__Records shown__.
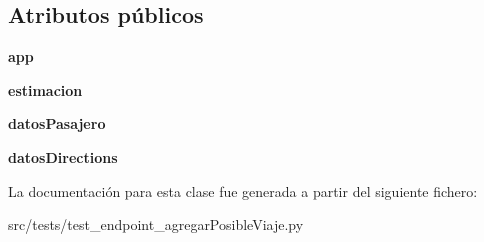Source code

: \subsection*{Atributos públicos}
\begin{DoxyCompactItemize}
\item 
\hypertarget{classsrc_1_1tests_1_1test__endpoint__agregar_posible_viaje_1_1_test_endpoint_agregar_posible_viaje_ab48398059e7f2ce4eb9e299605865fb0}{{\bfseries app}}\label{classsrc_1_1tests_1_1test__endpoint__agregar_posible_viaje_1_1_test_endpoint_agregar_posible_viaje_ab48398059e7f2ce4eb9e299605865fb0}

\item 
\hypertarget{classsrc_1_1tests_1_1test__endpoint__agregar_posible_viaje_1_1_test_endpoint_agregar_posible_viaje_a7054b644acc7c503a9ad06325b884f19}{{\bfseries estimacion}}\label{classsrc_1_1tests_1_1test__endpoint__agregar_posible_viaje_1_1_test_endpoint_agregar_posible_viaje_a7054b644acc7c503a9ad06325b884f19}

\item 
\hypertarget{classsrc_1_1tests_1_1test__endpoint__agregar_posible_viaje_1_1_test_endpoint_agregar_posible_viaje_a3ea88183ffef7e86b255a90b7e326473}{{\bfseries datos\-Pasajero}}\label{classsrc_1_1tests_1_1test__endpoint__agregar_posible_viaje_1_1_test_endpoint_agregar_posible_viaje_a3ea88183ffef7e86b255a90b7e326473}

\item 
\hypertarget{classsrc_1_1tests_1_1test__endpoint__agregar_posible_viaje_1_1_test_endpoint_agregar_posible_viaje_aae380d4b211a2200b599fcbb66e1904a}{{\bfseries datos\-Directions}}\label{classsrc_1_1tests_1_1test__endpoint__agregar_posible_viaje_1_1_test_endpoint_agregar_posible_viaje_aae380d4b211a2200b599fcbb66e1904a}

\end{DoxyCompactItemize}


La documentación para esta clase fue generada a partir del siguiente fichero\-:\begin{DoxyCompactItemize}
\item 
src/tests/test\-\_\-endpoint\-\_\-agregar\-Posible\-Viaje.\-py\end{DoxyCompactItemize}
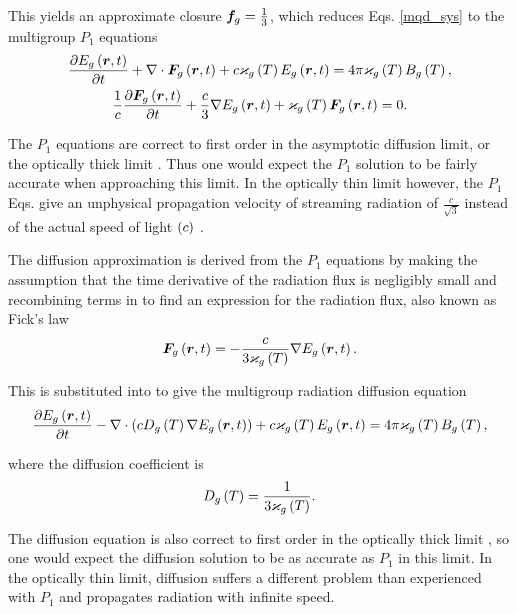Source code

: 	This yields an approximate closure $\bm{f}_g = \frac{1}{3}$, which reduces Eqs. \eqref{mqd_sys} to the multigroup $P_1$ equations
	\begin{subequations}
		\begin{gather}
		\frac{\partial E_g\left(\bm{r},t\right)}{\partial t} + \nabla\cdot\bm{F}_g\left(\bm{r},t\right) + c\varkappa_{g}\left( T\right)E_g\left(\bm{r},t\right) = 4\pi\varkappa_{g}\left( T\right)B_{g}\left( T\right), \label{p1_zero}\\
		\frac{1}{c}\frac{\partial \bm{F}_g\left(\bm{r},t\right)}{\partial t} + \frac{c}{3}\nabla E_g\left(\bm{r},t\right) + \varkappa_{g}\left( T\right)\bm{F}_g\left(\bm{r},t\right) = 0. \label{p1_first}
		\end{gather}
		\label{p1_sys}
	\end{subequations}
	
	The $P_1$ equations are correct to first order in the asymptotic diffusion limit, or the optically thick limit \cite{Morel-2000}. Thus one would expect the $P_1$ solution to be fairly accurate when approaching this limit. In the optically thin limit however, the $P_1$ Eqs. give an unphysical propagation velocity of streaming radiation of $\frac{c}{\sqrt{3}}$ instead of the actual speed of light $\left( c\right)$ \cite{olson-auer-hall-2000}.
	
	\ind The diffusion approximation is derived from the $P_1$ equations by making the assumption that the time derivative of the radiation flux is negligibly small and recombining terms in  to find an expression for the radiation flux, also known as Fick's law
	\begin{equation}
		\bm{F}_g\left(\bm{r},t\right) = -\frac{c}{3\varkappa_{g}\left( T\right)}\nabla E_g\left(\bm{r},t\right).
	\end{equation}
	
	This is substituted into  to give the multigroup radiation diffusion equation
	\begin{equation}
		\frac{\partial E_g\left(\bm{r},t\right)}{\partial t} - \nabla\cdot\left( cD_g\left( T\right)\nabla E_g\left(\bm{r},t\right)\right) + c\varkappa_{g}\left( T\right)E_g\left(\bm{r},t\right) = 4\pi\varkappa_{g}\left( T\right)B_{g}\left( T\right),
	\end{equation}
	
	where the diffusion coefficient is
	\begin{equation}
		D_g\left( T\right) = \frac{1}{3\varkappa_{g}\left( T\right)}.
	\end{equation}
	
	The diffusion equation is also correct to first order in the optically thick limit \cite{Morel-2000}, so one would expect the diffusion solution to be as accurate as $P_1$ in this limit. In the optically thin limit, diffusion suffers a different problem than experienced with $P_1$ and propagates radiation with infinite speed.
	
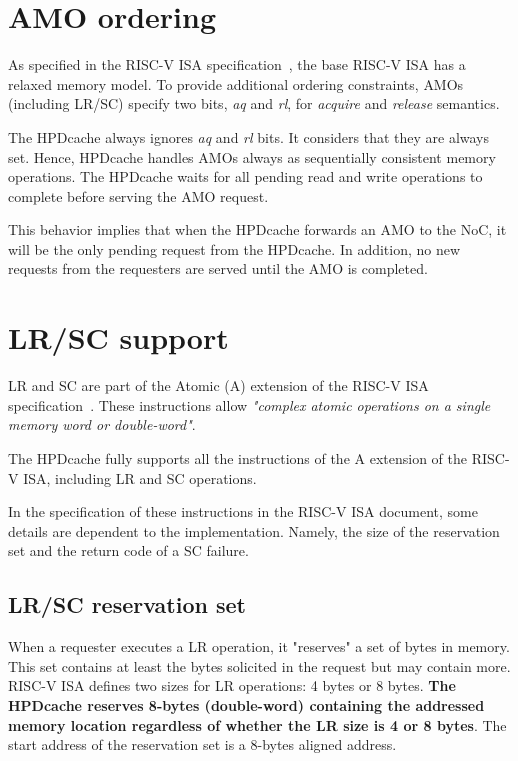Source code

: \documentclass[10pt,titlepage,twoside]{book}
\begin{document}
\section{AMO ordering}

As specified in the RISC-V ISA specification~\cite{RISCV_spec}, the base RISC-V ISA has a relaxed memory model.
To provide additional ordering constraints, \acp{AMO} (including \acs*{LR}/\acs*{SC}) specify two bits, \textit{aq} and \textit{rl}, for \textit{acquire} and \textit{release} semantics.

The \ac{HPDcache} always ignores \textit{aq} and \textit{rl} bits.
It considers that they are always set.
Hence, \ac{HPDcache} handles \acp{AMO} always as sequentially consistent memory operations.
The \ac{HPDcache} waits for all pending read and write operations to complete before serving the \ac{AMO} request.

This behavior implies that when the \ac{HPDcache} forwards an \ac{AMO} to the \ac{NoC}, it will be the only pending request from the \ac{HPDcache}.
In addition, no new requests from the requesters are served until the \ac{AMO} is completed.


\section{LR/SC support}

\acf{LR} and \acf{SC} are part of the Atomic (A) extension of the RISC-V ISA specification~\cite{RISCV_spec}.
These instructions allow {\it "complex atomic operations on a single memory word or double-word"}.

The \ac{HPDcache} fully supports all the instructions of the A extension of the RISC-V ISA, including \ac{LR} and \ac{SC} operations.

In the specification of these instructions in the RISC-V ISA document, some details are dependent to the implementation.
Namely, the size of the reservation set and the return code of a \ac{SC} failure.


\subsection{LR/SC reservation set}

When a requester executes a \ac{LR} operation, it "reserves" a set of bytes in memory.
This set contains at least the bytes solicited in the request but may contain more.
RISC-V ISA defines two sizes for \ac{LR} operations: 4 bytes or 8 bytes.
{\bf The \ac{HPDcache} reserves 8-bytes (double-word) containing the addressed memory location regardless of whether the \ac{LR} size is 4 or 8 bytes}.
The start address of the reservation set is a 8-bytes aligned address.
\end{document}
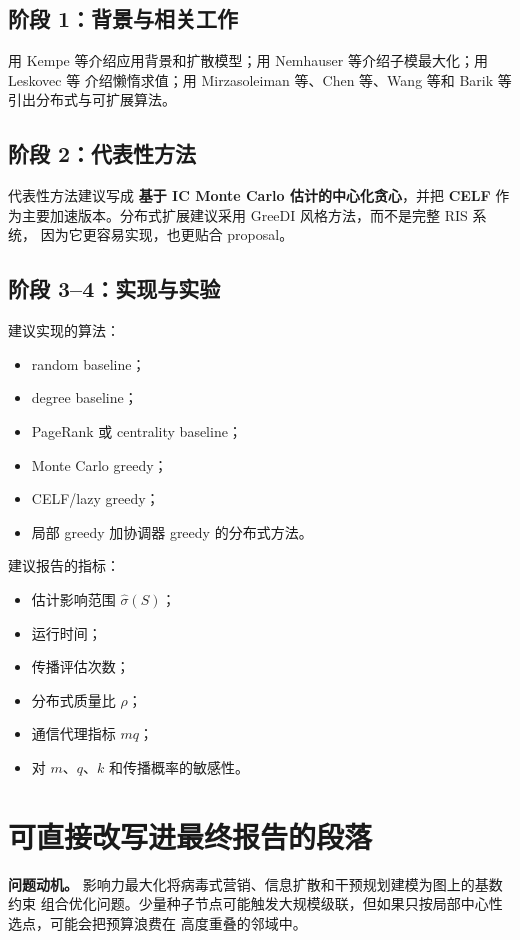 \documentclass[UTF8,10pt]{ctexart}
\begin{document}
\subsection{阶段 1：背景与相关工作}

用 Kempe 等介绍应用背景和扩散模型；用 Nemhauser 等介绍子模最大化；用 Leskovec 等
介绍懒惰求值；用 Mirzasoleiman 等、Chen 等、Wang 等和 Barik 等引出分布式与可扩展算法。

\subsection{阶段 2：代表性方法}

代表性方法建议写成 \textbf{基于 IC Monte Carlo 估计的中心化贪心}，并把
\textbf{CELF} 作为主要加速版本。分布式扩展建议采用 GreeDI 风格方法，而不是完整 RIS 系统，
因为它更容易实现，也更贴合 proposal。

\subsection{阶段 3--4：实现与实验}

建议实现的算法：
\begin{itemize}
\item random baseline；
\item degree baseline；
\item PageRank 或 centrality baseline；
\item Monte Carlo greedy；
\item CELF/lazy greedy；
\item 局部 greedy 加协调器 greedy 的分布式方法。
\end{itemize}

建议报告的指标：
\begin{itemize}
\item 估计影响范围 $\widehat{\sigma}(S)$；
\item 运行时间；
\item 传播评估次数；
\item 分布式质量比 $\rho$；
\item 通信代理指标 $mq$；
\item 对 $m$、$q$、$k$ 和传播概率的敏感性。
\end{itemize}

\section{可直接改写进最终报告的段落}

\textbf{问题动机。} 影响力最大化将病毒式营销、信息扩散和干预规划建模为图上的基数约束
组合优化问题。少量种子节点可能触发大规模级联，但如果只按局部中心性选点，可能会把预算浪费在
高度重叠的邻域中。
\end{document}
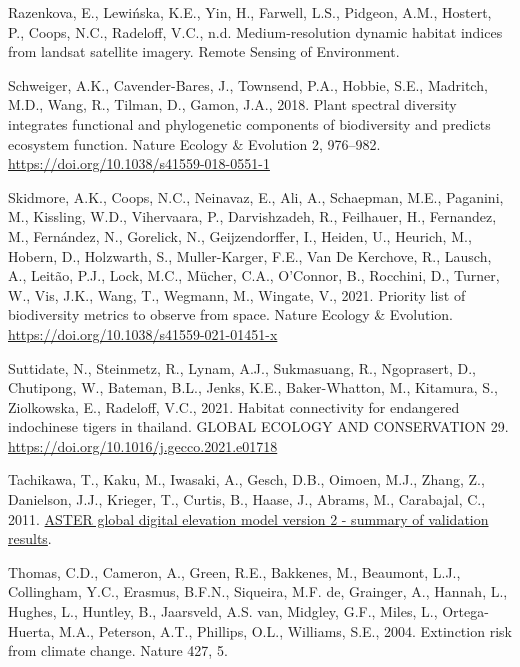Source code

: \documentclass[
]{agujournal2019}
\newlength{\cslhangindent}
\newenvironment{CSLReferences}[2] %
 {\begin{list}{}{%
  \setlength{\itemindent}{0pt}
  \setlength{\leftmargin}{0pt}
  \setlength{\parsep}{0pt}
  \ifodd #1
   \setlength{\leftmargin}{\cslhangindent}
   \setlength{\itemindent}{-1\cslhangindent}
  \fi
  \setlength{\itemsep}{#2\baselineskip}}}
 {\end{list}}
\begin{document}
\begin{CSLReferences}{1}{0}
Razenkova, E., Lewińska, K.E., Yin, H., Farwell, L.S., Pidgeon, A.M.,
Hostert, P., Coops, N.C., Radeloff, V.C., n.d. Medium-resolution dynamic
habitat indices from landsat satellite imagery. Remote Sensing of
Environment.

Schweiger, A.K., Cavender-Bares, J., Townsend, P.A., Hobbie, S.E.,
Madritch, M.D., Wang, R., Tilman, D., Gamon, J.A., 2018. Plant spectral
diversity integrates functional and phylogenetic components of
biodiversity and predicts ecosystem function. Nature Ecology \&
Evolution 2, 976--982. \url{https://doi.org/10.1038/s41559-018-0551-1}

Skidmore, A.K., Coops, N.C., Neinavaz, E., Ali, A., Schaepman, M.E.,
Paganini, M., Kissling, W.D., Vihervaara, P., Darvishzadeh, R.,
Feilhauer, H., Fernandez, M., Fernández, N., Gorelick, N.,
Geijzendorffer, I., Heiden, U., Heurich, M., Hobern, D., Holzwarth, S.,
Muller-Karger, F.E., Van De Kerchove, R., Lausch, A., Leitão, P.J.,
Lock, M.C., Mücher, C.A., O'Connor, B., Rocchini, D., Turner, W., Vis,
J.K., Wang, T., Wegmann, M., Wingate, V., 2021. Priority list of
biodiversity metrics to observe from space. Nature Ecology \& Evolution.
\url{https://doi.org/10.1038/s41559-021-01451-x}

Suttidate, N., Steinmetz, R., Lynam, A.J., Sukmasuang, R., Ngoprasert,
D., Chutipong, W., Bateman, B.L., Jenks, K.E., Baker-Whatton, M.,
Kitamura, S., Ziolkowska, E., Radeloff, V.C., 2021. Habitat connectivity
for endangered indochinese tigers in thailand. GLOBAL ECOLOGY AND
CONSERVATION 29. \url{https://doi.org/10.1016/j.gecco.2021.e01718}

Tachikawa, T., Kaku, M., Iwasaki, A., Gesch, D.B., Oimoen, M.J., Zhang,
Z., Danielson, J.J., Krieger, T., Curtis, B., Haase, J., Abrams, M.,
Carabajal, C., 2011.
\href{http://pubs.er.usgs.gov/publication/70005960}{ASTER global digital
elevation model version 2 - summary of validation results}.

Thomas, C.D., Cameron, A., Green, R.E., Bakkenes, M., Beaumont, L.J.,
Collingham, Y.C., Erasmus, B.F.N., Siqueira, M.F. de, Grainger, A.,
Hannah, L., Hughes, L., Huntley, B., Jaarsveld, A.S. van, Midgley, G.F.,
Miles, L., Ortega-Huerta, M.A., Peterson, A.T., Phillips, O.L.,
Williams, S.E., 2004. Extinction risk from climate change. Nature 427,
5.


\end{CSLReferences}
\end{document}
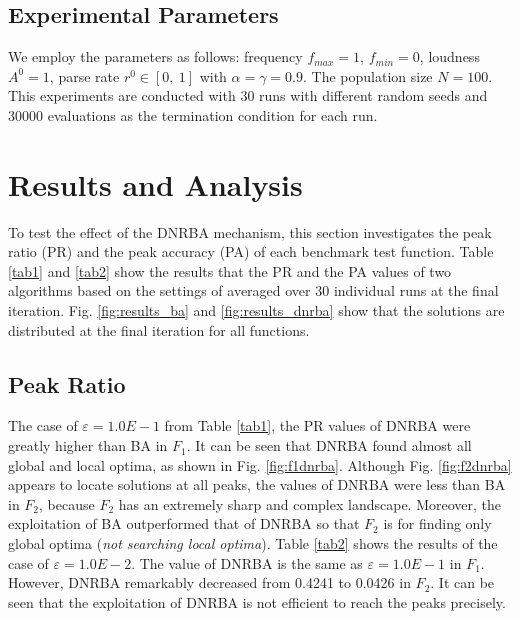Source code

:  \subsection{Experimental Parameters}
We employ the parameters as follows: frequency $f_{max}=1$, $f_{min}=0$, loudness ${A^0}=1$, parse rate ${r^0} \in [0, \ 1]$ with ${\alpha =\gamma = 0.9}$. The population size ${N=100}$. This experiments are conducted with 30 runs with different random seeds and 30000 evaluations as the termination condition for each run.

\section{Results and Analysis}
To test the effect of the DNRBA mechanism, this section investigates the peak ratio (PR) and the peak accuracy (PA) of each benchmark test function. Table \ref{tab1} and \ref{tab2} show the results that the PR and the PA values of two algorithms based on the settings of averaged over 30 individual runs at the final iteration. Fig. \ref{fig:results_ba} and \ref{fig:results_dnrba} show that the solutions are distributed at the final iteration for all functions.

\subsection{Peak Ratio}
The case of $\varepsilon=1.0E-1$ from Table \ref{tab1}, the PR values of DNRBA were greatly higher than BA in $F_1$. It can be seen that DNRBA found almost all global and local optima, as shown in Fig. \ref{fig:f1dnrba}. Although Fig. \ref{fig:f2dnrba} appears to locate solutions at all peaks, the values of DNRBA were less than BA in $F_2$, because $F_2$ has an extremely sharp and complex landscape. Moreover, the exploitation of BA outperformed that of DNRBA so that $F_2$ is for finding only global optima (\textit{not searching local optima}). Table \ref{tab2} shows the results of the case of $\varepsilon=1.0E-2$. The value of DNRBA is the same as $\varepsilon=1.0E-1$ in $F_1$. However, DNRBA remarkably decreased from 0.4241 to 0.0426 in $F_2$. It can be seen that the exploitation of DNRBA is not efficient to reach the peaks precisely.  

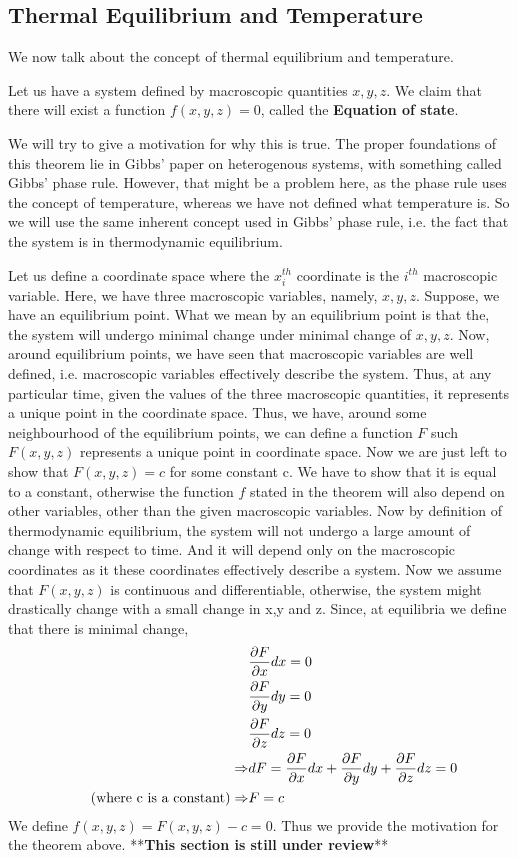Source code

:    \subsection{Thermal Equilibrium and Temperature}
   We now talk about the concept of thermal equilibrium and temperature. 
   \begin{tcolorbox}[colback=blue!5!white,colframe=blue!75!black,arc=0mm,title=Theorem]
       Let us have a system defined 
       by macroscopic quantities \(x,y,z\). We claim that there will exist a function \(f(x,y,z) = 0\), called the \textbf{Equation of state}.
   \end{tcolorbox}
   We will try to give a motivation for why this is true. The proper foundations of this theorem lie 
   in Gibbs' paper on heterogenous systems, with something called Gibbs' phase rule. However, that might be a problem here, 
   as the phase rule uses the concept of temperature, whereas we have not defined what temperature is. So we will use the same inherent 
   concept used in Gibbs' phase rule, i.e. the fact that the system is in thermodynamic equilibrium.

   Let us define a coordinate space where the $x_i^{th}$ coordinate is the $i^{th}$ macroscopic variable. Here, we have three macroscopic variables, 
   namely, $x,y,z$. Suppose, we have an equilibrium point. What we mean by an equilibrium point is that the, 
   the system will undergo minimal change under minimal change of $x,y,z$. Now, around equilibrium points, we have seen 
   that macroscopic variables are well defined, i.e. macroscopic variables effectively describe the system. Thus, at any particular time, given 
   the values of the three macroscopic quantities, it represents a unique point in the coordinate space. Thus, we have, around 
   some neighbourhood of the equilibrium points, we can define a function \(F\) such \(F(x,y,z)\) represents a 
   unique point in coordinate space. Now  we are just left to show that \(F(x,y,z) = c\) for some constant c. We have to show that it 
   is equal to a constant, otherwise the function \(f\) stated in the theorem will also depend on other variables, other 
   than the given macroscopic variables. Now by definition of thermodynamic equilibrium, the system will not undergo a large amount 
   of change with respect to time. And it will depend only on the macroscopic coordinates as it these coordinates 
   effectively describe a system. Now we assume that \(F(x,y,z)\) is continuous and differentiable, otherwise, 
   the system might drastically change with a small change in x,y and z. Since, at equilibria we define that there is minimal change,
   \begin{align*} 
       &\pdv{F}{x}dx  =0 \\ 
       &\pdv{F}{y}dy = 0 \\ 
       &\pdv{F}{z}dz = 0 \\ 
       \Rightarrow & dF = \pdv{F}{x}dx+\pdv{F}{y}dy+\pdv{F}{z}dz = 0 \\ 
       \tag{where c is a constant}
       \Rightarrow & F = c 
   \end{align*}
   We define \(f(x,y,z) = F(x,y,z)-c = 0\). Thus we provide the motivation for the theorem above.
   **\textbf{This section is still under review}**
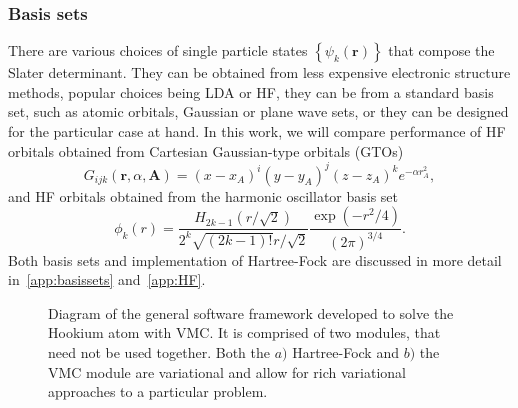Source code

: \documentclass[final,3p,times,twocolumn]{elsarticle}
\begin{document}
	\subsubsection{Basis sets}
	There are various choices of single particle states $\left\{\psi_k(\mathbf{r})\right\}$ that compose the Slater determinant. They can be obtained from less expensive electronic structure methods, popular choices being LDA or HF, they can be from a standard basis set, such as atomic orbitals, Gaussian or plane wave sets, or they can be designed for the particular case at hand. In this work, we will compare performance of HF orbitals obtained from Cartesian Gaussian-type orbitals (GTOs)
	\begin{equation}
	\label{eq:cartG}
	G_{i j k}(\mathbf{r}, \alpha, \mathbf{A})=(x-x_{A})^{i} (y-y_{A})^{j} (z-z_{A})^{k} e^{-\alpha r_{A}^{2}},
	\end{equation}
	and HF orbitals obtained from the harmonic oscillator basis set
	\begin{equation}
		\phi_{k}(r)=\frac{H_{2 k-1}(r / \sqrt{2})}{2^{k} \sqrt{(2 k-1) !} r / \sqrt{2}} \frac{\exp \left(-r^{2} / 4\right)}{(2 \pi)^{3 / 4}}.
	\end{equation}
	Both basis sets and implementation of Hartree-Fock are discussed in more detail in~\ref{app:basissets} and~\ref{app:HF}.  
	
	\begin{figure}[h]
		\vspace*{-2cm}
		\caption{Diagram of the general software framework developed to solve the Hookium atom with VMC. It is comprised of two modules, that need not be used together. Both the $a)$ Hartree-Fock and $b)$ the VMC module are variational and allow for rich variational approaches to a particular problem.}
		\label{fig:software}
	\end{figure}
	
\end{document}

__What you will do__. Only one part of the listing is wanted: the lines from the one containing "It considers that they are always set." through the one containing "因为它更容易实现，也更贴合 proposal。", both included. Please transcribe it exactly, leaving out the pictures.

__Written response__.
It considers that they are always set.
Hence, \ac{HPDcache} handles \acp{AMO} always as sequentially consistent memory operations.
The \ac{HPDcache} waits for all pending read and write operations to complete before serving the \ac{AMO} request.

This behavior implies that when the \ac{HPDcache} forwards an \ac{AMO} to the \ac{NoC}, it will be the only pending request from the \ac{HPDcache}.
In addition, no new requests from the requesters are served until the \ac{AMO} is completed.


\section{LR/SC support}

\acf{LR} and \acf{SC} are part of the Atomic (A) extension of the RISC-V ISA specification~\cite{RISCV_spec}.
These instructions allow {\it "complex atomic operations on a single memory word or double-word"}.

The \ac{HPDcache} fully supports all the instructions of the A extension of the RISC-V ISA, including \ac{LR} and \ac{SC} operations.

In the specification of these instructions in the RISC-V ISA document, some details are dependent to the implementation.
Namely, the size of the reservation set and the return code of a \ac{SC} failure.


\subsection{LR/SC reservation set}

When a requester executes a \ac{LR} operation, it "reserves" a set of bytes in memory.
This set contains at least the bytes solicited in the request but may contain more.
RISC-V ISA defines two sizes for \ac{LR} operations: 4 bytes or 8 bytes.
{\bf The \ac{HPDcache} reserves 8-bytes (double-word) containing the addressed memory location regardless of whether the \ac{LR} size is 4 or 8 bytes}.
The start address of the reservation set is a 8-bytes aligned address.
\end{document}
 \documentclass[UTF8,10pt]{ctexart}
\begin{document}
\subsection{阶段 1：背景与相关工作}

用 Kempe 等介绍应用背景和扩散模型；用 Nemhauser 等介绍子模最大化；用 Leskovec 等
介绍懒惰求值；用 Mirzasoleiman 等、Chen 等、Wang 等和 Barik 等引出分布式与可扩展算法。

\subsection{阶段 2：代表性方法}

代表性方法建议写成 \textbf{基于 IC Monte Carlo 估计的中心化贪心}，并把
\textbf{CELF} 作为主要加速版本。分布式扩展建议采用 GreeDI 风格方法，而不是完整 RIS 系统，
因为它更容易实现，也更贴合 proposal。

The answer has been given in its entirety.